Lab: 339 Herrin Labs
Office: 339A Herrin Labs

Mailing address
Department of Biology
Stanford University
371 Serra Mall
Stanford, CA 94305-5020 USA

Last modified 10-2-2012

Software

ADZE

ADZE is a program that implements the rarefaction method for analyzing allelic diversity across populations while correcting for sample size differences. Using individual multilocus genotype data on genetic polymorphisms, ADZE computes estimates of allelic richness, private allelic richness, and private allelic richness for combinations of populations. ADZE was used for generating Figure 1a in "Genotype, haplotype, and copy-number variation in worldwide human populations" Nature 451: 998-1003 (2008). A program note describing ADZE was published in Bioinformatics 24: 2498-2504 (2008).

CLUMPP

CLUMPP is a program that deals with label switching and multimodality problems in population-genetic cluster analyses. CLUMPP permutes the clusters output by independent runs of clustering programs such as structure, so that they match up as closely as possible. The user has the option of choosing one of three algorithms for aligning replicates, with a tradeoff of speed and similarity to the optimal alignment. A program note describing CLUMPP was published in Bioinformatics 23: 1801-1806 (2007).

distruct

distruct is a program that can be used to graphically display results produced by the clustering program structure or by other similar programs.
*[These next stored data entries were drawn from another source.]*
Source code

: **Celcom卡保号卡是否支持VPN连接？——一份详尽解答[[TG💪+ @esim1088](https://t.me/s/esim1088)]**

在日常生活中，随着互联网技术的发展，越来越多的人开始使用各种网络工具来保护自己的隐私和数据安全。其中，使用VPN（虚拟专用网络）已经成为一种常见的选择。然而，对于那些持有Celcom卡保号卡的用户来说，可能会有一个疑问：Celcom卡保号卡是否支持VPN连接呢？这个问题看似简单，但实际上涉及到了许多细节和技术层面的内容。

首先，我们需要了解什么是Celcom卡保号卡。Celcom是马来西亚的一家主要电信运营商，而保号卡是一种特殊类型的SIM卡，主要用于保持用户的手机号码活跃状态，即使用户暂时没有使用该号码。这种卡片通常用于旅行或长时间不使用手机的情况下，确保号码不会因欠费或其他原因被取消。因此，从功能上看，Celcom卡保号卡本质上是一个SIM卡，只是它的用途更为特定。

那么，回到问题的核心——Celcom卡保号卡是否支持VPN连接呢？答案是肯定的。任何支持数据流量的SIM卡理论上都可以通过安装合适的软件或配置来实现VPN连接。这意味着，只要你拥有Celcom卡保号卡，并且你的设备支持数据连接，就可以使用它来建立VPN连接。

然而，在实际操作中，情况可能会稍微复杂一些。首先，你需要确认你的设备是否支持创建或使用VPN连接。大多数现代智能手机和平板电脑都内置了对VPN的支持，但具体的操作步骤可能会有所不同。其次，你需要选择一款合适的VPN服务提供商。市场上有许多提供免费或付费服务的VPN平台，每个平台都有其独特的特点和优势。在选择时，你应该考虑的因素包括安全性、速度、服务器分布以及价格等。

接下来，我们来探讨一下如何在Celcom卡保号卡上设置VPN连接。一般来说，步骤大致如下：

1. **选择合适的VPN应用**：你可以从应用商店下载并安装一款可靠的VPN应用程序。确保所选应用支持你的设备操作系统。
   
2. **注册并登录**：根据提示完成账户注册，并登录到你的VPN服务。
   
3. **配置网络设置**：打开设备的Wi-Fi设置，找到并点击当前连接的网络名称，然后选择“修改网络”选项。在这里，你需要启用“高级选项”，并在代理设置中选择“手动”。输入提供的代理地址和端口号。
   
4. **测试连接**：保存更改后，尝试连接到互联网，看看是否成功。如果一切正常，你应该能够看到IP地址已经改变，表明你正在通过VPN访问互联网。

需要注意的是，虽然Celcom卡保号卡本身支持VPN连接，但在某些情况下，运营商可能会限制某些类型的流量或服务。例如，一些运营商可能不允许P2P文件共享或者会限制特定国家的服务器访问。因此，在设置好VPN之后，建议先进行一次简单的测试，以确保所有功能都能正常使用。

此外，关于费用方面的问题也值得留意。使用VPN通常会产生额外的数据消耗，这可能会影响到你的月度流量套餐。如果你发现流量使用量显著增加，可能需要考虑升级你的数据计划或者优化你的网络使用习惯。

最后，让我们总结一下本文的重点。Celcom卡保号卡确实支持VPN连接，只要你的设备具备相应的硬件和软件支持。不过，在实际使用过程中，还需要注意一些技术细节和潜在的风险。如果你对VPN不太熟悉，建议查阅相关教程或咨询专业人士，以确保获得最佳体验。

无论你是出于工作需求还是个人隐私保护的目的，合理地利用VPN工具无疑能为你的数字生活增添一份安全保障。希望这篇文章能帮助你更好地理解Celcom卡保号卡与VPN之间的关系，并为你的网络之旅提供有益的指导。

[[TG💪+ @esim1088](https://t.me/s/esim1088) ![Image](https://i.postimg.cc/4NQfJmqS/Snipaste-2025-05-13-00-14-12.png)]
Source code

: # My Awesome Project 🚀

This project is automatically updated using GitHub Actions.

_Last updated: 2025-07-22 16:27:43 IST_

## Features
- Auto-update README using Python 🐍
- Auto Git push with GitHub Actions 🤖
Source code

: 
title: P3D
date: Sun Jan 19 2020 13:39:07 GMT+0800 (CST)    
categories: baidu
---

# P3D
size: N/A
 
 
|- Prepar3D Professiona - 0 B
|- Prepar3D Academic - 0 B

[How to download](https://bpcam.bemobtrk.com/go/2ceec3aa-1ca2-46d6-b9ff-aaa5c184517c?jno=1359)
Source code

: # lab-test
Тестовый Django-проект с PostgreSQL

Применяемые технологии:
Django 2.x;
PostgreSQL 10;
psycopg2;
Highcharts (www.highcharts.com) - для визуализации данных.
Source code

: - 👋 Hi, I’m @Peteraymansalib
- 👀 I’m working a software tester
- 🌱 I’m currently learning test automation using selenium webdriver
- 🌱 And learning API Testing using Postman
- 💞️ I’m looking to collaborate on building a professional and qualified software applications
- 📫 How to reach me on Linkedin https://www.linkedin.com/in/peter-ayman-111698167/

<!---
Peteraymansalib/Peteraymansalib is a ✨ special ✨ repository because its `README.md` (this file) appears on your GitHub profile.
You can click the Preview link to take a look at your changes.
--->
The figures produced by distruct display individual membership coefficients in the same form as used in "Genetic structure of human populations" Science 298: 2381-2385 (2002). Various options enable the user to control left-to-right printing order of populations, bottom-to-top printing order of clusers, colors, and other graphical details. A program note describing distruct was published in Molecular Ecology Notes 4: 137-138 (2004).

haploconfig

haploconfig is a program that can be used to implement tests of neutrality based on the frequency distribution of haplotypes in a sample of DNA sequences (the "haplotype configuration") and the number of segregating sites. The neutrality tests can be performed conditional on the standard neutral coalescent model with or without recombination, exponential population growth, or island migration. A description of the method underlying the program can be found in "Statistical tests of the coalescent model based on the haplotype frequency distribution and the number of segregating sites" Genetics 169: 1763-1777 (2005). The haploconfig program can also be used as a coalescent simulator for models with or without recombination.

infocalc

infocalc is a small script for calculating statistics that measure the ancestry information content of genetic markers. A description of these statistics can be found in "Informativeness of genetic markers for inference of ancestry" American Journal of Human Genetics 73: 1402-1422 (2003), with extensions in "Algorithms for selecting informative marker panels for population assignment" Journal of Computational Biology 12: 1183-1201 (2005).

MicroDrop

MicroDrop is a program that estimates allelic dropout rates from nonreplicated microsatellite genotype data. MicroDrop uses the estimated dropout rates to provide imputed data sets that sample missing genotypes (and replace some homozygous genotypes) using an allele frequency model with or without Hardy-Weinberg equilibrium. A description of the method underlying the program can be found in "A maximum likelihood method to correct for allelic dropout in microsatellite data with no replicate genotypes" Genetics 192: 651-669 (2012).